One of the more frustrating assertions to come from the so called “literary critics” are claims that “so and so author” is copying “so and so.” They use this derogatory critique as a way to deprive the author of any originality in their storytelling. And while I can't speak for every book that has received this “critique,” I can speak for Terry Brooks' Shannara Trilogy.

Written across a span of 8 years crossing the end of the 70's and early 80's, Terry Brooks first leap into the realm of Shannara was impressive, to say the least. However, sadly, Brooks' work has oftentimes been unfairly called a pale imitation of Tolkien's Lord of the Rings.

Whether this is because there is a wizard, a quest, or a variety of races, I'm not sure. But it is a layman's comment and one that, in Shannara's case, is definitely not on the mark.

The simple fact of the matter is Tolkien was not the original master that everyone claims: he simply reinvented the genre. He would be the first to tell you that he borrowed, begged and stole from other mythologies and – for the invention of his languages – past and present languages.

But putting aside this unfair criticism of the Shannara series, let us look specifically at the first of the original trilogy. The Sword of Shannara introduces us to the Four Lands and their people. We follow the adventures of Shea Ohmsford, resident of Shady Vale, but half-Elven. He soon finds himself the unwitting pawn of the druid Allanon in a quest to find the Sword of Shannara in an attempt to defeat the Warlock Lord.

Brooks manages to weave in and out of the story characters that may later become important, or are simply there to move the story along for a little while. Some characters you will love others you will hate. Characters like Allanon will provide you with a never ending source of unease, while characters like Flick will at times annoy and at times make you laugh.

In its truest sense, this book is a fantasy adventure. Gnomes, elves, dwarves and “men” all appear, along with magic, warriors and magic swords.
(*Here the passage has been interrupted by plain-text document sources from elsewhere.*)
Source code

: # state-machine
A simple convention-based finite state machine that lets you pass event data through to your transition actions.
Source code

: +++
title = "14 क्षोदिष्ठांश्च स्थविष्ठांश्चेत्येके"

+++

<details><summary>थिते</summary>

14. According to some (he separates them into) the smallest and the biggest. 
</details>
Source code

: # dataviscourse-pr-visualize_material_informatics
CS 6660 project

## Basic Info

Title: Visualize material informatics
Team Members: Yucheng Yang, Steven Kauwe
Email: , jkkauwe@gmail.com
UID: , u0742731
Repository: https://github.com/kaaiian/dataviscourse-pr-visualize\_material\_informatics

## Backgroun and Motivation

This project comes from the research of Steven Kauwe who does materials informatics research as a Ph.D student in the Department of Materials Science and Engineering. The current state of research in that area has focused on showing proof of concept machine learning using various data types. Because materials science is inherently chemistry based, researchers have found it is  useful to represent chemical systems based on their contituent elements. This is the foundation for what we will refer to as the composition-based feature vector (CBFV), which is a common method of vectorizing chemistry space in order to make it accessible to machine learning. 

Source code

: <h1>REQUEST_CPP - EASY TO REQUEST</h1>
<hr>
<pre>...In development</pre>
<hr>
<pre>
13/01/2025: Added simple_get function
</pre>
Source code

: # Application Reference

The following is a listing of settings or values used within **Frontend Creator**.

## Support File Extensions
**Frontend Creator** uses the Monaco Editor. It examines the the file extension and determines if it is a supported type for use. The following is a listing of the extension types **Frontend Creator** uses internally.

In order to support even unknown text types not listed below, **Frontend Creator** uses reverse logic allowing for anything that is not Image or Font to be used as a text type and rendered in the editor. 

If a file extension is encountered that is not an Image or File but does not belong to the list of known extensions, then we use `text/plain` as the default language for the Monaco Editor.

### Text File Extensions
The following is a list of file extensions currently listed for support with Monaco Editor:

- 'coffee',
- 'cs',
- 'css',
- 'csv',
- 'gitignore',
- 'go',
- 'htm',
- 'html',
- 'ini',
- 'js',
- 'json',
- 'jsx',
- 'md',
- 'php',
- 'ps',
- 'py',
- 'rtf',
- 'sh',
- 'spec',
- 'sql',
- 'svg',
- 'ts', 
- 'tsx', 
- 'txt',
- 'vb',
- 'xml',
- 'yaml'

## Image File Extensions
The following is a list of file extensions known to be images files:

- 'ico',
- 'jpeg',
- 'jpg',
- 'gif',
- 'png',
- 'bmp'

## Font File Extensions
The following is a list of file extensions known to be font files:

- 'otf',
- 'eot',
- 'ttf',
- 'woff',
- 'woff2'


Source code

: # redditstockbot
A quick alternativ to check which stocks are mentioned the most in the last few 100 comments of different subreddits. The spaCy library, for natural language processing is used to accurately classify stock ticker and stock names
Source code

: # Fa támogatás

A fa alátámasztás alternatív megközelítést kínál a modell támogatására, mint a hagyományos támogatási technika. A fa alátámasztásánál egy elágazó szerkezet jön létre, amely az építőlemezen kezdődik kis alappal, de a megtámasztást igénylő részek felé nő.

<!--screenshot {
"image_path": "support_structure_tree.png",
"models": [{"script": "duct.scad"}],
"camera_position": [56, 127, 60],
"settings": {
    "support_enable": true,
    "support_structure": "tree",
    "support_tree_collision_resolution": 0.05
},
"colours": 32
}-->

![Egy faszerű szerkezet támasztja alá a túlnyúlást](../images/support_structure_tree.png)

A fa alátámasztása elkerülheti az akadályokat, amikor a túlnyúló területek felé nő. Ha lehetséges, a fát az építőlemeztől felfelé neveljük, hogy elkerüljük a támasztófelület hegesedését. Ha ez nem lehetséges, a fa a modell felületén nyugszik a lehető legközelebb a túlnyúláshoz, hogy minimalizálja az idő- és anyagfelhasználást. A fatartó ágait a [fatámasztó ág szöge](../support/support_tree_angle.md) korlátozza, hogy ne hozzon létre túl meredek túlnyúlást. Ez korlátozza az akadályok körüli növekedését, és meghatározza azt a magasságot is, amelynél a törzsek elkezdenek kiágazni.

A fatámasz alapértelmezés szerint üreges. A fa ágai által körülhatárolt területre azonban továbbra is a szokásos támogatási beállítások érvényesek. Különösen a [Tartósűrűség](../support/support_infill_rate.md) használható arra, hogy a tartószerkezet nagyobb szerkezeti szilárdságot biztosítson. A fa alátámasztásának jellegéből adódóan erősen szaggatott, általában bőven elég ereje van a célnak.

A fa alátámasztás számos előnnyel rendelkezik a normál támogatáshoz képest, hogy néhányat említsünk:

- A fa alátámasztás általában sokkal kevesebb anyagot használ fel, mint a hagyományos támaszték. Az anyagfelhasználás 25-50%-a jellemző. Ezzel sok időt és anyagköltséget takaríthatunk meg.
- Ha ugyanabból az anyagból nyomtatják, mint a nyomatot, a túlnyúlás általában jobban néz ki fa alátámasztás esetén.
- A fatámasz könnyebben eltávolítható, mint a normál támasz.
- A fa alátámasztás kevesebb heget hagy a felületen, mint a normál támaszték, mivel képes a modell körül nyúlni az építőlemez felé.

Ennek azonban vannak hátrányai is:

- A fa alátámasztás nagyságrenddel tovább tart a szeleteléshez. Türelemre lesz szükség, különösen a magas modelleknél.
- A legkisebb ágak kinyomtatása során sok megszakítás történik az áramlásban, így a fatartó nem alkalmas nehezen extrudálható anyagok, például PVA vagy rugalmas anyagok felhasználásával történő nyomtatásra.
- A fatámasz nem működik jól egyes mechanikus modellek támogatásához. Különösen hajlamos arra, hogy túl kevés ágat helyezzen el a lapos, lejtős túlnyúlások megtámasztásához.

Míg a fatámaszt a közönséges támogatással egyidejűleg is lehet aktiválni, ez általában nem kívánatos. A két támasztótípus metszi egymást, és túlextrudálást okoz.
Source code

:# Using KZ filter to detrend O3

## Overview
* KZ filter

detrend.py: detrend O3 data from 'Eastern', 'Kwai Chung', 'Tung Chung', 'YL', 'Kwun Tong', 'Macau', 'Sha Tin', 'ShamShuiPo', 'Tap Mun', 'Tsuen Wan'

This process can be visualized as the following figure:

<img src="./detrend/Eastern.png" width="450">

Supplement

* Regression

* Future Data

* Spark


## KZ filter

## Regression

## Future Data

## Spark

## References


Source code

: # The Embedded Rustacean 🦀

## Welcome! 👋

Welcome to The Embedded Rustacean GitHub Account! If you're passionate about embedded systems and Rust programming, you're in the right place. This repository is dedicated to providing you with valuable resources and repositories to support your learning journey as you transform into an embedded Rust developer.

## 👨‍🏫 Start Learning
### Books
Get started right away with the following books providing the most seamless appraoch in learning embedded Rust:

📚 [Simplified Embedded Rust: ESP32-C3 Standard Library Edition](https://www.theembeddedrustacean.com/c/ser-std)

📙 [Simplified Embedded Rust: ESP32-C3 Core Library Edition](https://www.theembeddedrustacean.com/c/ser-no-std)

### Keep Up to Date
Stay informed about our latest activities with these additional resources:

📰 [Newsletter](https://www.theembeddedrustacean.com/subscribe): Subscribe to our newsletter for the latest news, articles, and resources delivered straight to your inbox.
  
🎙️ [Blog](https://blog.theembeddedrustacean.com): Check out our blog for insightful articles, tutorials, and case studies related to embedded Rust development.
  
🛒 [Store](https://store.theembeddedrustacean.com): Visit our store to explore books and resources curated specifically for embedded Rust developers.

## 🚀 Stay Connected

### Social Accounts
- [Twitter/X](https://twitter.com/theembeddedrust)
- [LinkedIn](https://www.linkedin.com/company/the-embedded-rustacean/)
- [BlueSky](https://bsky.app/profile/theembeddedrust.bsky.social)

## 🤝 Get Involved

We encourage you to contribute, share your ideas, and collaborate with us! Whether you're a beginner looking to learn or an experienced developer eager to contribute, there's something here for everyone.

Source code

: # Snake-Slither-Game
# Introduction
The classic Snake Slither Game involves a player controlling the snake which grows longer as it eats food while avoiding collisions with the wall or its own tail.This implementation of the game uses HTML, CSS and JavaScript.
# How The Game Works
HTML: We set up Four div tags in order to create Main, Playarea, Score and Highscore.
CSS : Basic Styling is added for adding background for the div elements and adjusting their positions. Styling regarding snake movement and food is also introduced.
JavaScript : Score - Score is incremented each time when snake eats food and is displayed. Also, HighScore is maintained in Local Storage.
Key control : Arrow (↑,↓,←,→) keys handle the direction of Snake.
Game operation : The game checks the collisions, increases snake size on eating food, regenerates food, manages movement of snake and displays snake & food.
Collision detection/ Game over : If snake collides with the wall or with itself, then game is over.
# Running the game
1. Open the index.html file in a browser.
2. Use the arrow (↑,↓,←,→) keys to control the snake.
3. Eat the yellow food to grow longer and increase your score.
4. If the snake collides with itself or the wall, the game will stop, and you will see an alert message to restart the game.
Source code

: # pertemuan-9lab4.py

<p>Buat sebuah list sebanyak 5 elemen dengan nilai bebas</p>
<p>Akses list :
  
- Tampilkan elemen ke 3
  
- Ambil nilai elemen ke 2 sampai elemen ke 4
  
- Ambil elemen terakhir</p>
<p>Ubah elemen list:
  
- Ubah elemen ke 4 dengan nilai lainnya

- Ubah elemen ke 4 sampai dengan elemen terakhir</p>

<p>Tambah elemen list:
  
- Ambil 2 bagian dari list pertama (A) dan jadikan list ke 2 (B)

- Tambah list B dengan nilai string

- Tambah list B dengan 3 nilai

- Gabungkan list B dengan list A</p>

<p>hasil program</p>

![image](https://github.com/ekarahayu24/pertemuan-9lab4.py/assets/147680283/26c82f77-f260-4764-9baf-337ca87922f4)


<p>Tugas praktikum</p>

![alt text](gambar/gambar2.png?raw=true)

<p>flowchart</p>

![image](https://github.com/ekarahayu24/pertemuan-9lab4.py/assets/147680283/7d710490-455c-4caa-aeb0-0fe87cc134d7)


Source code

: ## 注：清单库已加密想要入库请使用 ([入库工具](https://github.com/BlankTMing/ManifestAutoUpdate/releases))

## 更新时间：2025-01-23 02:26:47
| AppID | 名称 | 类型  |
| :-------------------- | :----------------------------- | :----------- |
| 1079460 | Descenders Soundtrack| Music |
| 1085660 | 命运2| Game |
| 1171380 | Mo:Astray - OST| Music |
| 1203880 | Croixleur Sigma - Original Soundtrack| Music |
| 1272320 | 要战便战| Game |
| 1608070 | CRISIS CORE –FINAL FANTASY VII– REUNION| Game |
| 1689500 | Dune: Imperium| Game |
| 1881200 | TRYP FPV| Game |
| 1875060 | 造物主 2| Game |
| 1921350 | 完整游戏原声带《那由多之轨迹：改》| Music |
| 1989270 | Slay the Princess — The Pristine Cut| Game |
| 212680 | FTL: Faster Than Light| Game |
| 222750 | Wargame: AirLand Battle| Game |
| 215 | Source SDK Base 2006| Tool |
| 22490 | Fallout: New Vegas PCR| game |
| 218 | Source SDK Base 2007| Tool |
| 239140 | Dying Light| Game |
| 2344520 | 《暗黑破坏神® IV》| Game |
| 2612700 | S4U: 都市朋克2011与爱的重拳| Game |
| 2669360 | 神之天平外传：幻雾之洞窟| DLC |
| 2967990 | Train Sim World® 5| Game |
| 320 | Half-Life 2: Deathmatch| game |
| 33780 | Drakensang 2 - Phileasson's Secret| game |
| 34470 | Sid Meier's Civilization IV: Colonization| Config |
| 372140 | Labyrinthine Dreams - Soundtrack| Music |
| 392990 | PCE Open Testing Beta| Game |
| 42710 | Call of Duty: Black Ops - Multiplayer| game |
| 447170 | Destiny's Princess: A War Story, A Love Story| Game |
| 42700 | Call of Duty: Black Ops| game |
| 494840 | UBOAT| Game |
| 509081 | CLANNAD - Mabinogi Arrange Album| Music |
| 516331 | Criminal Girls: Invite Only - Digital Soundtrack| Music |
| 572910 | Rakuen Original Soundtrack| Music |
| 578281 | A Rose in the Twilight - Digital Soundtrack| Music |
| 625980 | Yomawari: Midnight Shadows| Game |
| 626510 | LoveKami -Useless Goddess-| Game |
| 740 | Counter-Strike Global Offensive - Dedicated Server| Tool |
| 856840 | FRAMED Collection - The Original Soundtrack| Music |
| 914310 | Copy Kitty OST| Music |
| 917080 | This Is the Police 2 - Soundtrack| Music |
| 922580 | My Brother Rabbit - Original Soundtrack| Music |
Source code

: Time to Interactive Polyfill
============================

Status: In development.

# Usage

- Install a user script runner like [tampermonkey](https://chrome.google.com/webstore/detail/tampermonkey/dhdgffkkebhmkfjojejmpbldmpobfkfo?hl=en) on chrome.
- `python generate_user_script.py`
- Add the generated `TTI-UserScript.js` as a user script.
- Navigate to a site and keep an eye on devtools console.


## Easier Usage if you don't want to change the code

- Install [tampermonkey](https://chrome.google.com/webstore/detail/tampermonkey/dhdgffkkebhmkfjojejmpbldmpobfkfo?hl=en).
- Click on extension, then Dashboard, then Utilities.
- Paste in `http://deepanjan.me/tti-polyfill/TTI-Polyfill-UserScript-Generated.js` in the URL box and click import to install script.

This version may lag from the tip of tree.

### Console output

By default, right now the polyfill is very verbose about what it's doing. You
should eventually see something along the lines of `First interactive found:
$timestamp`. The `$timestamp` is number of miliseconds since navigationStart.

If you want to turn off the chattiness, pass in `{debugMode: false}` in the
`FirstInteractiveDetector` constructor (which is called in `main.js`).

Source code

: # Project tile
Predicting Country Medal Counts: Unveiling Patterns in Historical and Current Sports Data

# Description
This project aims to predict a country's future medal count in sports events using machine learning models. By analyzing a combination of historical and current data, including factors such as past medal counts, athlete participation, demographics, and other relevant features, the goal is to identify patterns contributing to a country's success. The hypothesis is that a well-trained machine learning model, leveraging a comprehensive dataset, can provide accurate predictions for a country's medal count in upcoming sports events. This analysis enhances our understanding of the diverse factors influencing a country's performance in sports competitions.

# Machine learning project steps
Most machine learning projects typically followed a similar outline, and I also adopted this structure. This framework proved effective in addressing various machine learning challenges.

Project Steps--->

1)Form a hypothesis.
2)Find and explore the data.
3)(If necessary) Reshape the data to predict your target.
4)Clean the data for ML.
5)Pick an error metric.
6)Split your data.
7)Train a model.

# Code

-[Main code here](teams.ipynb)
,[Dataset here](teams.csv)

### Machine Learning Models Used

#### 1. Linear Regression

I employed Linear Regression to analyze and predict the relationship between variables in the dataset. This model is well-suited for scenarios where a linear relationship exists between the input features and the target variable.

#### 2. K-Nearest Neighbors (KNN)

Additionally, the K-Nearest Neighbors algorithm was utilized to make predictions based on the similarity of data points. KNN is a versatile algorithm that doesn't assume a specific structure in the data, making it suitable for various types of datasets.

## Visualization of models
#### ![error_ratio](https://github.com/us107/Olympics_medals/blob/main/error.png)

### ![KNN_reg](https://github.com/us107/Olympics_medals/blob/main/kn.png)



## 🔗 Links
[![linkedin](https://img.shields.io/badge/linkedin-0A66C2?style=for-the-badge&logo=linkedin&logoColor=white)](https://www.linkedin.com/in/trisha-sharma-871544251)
The fate of the world is at hand, but similarly, Brooks manages to begin eliciting the question “where is all this happening.” He also manages to wonderfully keep a lineage of characters continually appearing in the following two books, and on. The Sword of Shannara is not only the beginning to a trilogy, but an entire world that will amaze you and enthrall you if you let it.

The book is not perfect, however. It does not have the same gripping and enthralling dialogue that Lord of the Rings has, and is not as well written as books by Hobb or Erikson. There are times where you will find the need to put it down and read something else, simply to take a break and recharge. Not that it is a bad read, but more that it sometimes becomes heavy handed and measurably boring.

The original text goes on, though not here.